# REQUIREMENT
Print the records again, character for character.

Segment Start: DATASET ENTRIES

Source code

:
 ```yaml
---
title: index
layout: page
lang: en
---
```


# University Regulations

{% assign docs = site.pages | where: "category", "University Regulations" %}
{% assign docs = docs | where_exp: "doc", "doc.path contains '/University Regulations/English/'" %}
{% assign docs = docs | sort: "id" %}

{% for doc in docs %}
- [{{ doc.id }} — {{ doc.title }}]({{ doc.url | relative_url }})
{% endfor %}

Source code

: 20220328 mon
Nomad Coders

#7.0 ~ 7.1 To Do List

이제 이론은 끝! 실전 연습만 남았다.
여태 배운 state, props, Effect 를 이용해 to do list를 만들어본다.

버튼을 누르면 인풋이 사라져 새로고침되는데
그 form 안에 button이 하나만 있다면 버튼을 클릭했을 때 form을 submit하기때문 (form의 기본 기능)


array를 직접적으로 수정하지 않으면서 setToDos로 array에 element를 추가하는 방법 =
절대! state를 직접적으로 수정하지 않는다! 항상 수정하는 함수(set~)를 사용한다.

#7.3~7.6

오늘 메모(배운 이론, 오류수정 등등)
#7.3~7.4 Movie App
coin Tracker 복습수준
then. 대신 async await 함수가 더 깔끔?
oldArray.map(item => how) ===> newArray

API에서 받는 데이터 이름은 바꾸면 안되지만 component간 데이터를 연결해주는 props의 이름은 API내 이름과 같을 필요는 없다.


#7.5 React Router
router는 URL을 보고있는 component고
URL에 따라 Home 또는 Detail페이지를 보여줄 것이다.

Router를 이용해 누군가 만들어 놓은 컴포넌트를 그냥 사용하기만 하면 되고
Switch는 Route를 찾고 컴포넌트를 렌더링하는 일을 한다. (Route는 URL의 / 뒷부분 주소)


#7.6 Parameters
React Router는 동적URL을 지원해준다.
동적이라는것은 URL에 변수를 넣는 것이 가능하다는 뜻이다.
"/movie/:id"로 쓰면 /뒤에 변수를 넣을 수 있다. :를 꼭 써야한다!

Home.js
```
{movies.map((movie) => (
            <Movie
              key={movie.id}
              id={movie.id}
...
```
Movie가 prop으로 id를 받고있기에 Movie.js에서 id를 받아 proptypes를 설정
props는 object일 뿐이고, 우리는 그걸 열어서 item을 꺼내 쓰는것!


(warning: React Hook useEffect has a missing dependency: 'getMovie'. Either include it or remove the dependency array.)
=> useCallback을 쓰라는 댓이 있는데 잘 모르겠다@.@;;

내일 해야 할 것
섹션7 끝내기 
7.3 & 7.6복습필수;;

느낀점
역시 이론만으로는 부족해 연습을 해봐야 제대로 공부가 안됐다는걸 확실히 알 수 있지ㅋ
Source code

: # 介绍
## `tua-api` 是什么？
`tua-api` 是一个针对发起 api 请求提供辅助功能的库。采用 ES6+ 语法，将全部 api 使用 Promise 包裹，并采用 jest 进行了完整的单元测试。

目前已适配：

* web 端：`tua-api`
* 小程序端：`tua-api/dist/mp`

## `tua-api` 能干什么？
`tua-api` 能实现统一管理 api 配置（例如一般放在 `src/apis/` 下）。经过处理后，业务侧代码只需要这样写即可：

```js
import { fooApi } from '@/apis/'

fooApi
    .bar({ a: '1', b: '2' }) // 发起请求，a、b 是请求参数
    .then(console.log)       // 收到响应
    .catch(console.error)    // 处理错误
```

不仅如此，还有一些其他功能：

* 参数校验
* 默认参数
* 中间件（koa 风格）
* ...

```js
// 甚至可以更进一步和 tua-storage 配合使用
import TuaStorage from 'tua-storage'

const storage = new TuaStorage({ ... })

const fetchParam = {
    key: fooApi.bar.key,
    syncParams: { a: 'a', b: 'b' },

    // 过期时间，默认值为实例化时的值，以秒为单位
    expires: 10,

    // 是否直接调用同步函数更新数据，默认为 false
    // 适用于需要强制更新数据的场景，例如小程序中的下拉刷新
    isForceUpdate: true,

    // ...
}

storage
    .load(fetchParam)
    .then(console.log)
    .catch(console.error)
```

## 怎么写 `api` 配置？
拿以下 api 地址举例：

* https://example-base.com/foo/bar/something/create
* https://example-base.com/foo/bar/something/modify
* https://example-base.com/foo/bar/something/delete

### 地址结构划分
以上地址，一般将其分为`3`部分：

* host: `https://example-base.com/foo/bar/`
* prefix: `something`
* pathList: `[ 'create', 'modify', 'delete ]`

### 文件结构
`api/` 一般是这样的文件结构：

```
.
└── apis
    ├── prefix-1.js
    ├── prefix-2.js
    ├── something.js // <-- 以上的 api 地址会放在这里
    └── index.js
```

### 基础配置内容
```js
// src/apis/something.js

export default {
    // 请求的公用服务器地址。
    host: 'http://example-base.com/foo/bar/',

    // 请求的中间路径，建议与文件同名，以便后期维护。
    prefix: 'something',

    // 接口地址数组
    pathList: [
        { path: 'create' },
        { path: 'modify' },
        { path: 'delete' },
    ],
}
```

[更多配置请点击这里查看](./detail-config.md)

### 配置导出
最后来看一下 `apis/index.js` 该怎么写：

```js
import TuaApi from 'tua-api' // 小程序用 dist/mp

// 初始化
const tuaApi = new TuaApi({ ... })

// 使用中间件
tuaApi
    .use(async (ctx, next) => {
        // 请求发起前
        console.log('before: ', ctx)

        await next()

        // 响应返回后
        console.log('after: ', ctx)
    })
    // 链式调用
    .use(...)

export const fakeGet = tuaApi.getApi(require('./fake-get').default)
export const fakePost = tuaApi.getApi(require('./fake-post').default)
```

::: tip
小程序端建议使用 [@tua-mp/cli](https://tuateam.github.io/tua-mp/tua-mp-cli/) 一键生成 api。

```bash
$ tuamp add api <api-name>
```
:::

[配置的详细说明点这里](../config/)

Segment End: DATASET ENTRIES

# EXERCISE SOLUTION
Source code

:
 ```yaml
---
title: index
layout: page
lang: en
---
```


# University Regulations

{% assign docs = site.pages | where: "category", "University Regulations" %}
{% assign docs = docs | where_exp: "doc", "doc.path contains '/University Regulations/English/'" %}
{% assign docs = docs | sort: "id" %}

{% for doc in docs %}
- [{{ doc.id }} — {{ doc.title }}]({{ doc.url | relative_url }})
{% endfor %}

Source code

: 20220328 mon
Nomad Coders

#7.0 ~ 7.1 To Do List

이제 이론은 끝! 실전 연습만 남았다.
여태 배운 state, props, Effect 를 이용해 to do list를 만들어본다.

버튼을 누르면 인풋이 사라져 새로고침되는데
그 form 안에 button이 하나만 있다면 버튼을 클릭했을 때 form을 submit하기때문 (form의 기본 기능)


array를 직접적으로 수정하지 않으면서 setToDos로 array에 element를 추가하는 방법 =
절대! state를 직접적으로 수정하지 않는다! 항상 수정하는 함수(set~)를 사용한다.

#7.3~7.6

오늘 메모(배운 이론, 오류수정 등등)
#7.3~7.4 Movie App
coin Tracker 복습수준
then. 대신 async await 함수가 더 깔끔?
oldArray.map(item => how) ===> newArray

API에서 받는 데이터 이름은 바꾸면 안되지만 component간 데이터를 연결해주는 props의 이름은 API내 이름과 같을 필요는 없다.


#7.5 React Router
router는 URL을 보고있는 component고
URL에 따라 Home 또는 Detail페이지를 보여줄 것이다.

Router를 이용해 누군가 만들어 놓은 컴포넌트를 그냥 사용하기만 하면 되고
Switch는 Route를 찾고 컴포넌트를 렌더링하는 일을 한다. (Route는 URL의 / 뒷부분 주소)


#7.6 Parameters
React Router는 동적URL을 지원해준다.
동적이라는것은 URL에 변수를 넣는 것이 가능하다는 뜻이다.
"/movie/:id"로 쓰면 /뒤에 변수를 넣을 수 있다. :를 꼭 써야한다!

Home.js
```
{movies.map((movie) => (
            <Movie
              key={movie.id}
              id={movie.id}
...
```
Movie가 prop으로 id를 받고있기에 Movie.js에서 id를 받아 proptypes를 설정
props는 object일 뿐이고, 우리는 그걸 열어서 item을 꺼내 쓰는것!


(warning: React Hook useEffect has a missing dependency: 'getMovie'. Either include it or remove the dependency array.)
=> useCallback을 쓰라는 댓이 있는데 잘 모르겠다@.@;;

내일 해야 할 것
섹션7 끝내기 
7.3 & 7.6복습필수;;

느낀점
역시 이론만으로는 부족해 연습을 해봐야 제대로 공부가 안됐다는걸 확실히 알 수 있지ㅋ
Source code

: # 介绍
## `tua-api` 是什么？
`tua-api` 是一个针对发起 api 请求提供辅助功能的库。采用 ES6+ 语法，将全部 api 使用 Promise 包裹，并采用 jest 进行了完整的单元测试。

目前已适配：

* web 端：`tua-api`
* 小程序端：`tua-api/dist/mp`

## `tua-api` 能干什么？
`tua-api` 能实现统一管理 api 配置（例如一般放在 `src/apis/` 下）。经过处理后，业务侧代码只需要这样写即可：

```js
import { fooApi } from '@/apis/'

fooApi
    .bar({ a: '1', b: '2' }) // 发起请求，a、b 是请求参数
    .then(console.log)       // 收到响应
    .catch(console.error)    // 处理错误
```

不仅如此，还有一些其他功能：

* 参数校验
* 默认参数
* 中间件（koa 风格）
* ...

```js
// 甚至可以更进一步和 tua-storage 配合使用
import TuaStorage from 'tua-storage'

const storage = new TuaStorage({ ... })

const fetchParam = {
    key: fooApi.bar.key,
    syncParams: { a: 'a', b: 'b' },

    // 过期时间，默认值为实例化时的值，以秒为单位
    expires: 10,

    // 是否直接调用同步函数更新数据，默认为 false
    // 适用于需要强制更新数据的场景，例如小程序中的下拉刷新
    isForceUpdate: true,

    // ...
}

storage
    .load(fetchParam)
    .then(console.log)
    .catch(console.error)
```

## 怎么写 `api` 配置？
拿以下 api 地址举例：

* https://example-base.com/foo/bar/something/create
* https://example-base.com/foo/bar/something/modify
* https://example-base.com/foo/bar/something/delete

### 地址结构划分
以上地址，一般将其分为`3`部分：

* host: `https://example-base.com/foo/bar/`
* prefix: `something`
* pathList: `[ 'create', 'modify', 'delete ]`

### 文件结构
`api/` 一般是这样的文件结构：

```
.
└── apis
    ├── prefix-1.js
    ├── prefix-2.js
    ├── something.js // <-- 以上的 api 地址会放在这里
    └── index.js
```

### 基础配置内容
```js
// src/apis/something.js

export default {
    // 请求的公用服务器地址。
    host: 'http://example-base.com/foo/bar/',

    // 请求的中间路径，建议与文件同名，以便后期维护。
    prefix: 'something',

    // 接口地址数组
    pathList: [
        { path: 'create' },
        { path: 'modify' },
        { path: 'delete' },
    ],
}
```

[更多配置请点击这里查看](./detail-config.md)

### 配置导出
最后来看一下 `apis/index.js` 该怎么写：

```js
import TuaApi from 'tua-api' // 小程序用 dist/mp

// 初始化
const tuaApi = new TuaApi({ ... })

// 使用中间件
tuaApi
    .use(async (ctx, next) => {
        // 请求发起前
        console.log('before: ', ctx)

        await next()

        // 响应返回后
        console.log('after: ', ctx)
    })
    // 链式调用
    .use(...)

export const fakeGet = tuaApi.getApi(require('./fake-get').default)
export const fakePost = tuaApi.getApi(require('./fake-post').default)
```

::: tip
小程序端建议使用 [@tua-mp/cli](https://tuateam.github.io/tua-mp/tua-mp-cli/) 一键生成 api。

```bash
$ tuamp add api <api-name>
```
:::

[配置的详细说明点这里](../config/)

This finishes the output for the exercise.